── Given entries

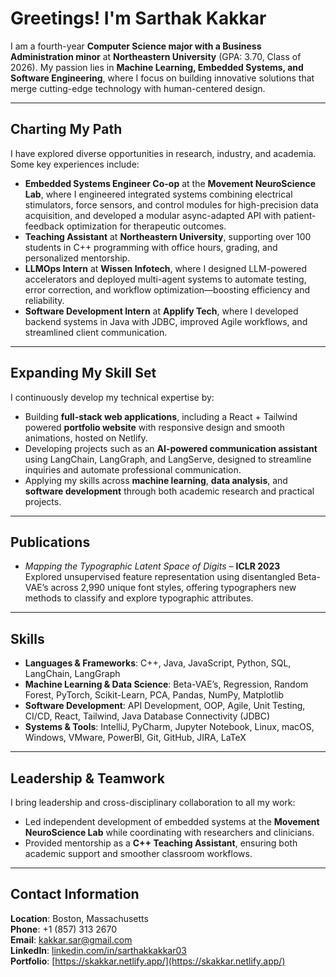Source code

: # Greetings! I'm Sarthak Kakkar  

I am a fourth-year **Computer Science major with a Business Administration minor** at **Northeastern University** (GPA: 3.70, Class of 2026). My passion lies in **Machine Learning, Embedded Systems, and Software Engineering**, where I focus on building innovative solutions that merge cutting-edge technology with human-centered design.  

---

## Charting My Path  
I have explored diverse opportunities in research, industry, and academia. Some key experiences include:  
- **Embedded Systems Engineer Co-op** at the **Movement NeuroScience Lab**, where I engineered integrated systems combining electrical stimulators, force sensors, and control modules for high-precision data acquisition, and developed a modular async-adapted API with patient-feedback optimization for therapeutic outcomes.  
- **Teaching Assistant** at **Northeastern University**, supporting over 100 students in C++ programming with office hours, grading, and personalized mentorship.  
- **LLMOps Intern** at **Wissen Infotech**, where I designed LLM-powered accelerators and deployed multi-agent systems to automate testing, error correction, and workflow optimization—boosting efficiency and reliability.  
- **Software Development Intern** at **Applify Tech**, where I developed backend systems in Java with JDBC, improved Agile workflows, and streamlined client communication.  

---

## Expanding My Skill Set  
I continuously develop my technical expertise by:  
- Building **full-stack web applications**, including a React + Tailwind powered **portfolio website** with responsive design and smooth animations, hosted on Netlify.  
- Developing projects such as an **AI-powered communication assistant** using LangChain, LangGraph, and LangServe, designed to streamline inquiries and automate professional communication.  
- Applying my skills across **machine learning**, **data analysis**, and **software development** through both academic research and practical projects.  

---

## Publications  
- *Mapping the Typographic Latent Space of Digits* – **ICLR 2023**  
  Explored unsupervised feature representation using disentangled Beta-VAE’s across 2,990 unique font styles, offering typographers new methods to classify and explore typographic attributes.  

---

## Skills  
- **Languages & Frameworks**: C++, Java, JavaScript, Python, SQL, LangChain, LangGraph  
- **Machine Learning & Data Science**: Beta-VAE’s, Regression, Random Forest, PyTorch, Scikit-Learn, PCA, Pandas, NumPy, Matplotlib  
- **Software Development**: API Development, OOP, Agile, Unit Testing, CI/CD, React, Tailwind, Java Database Connectivity (JDBC)  
- **Systems & Tools**: IntelliJ, PyCharm, Jupyter Notebook, Linux, macOS, Windows, VMware, PowerBI, Git, GitHub, JIRA, LaTeX  

---

## Leadership & Teamwork  
I bring leadership and cross-disciplinary collaboration to all my work:  
- Led independent development of embedded systems at the **Movement NeuroScience Lab** while coordinating with researchers and clinicians.  
- Provided mentorship as a **C++ Teaching Assistant**, ensuring both academic support and smoother classroom workflows.  

---

## Contact Information  
**Location**: Boston, Massachusetts  
**Phone**: +1 (857) 313 2670  
**Email**: [kakkar.sar@gmail.com](mailto:kakkar.sar@gmail.com)  
**LinkedIn**: [linkedin.com/in/sarthakkakkar03](https://linkedin.com/in/sarthakkakkar03)  
**Portfolio**: [https://skakkar.netlify.app/](https://skakkar.netlify.app/) 
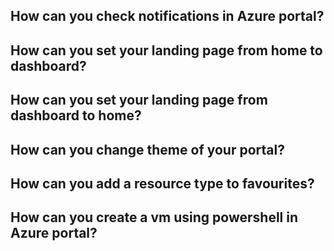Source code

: ## How can you check notifications in Azure portal?

## How can you set your landing page from home to dashboard? 

## How can you set your landing page from dashboard to home? 

## How can you change theme of your portal?

## How can you add a resource type to favourites?

## How can you create a vm using powershell in Azure portal?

────

- [Instructions to follow]: From the data above, copy each line where the string "landing" appears.

- [Output for this exercise]:
## How can you set your landing page from home to dashboard? 
## How can you set your landing page from dashboard to home? 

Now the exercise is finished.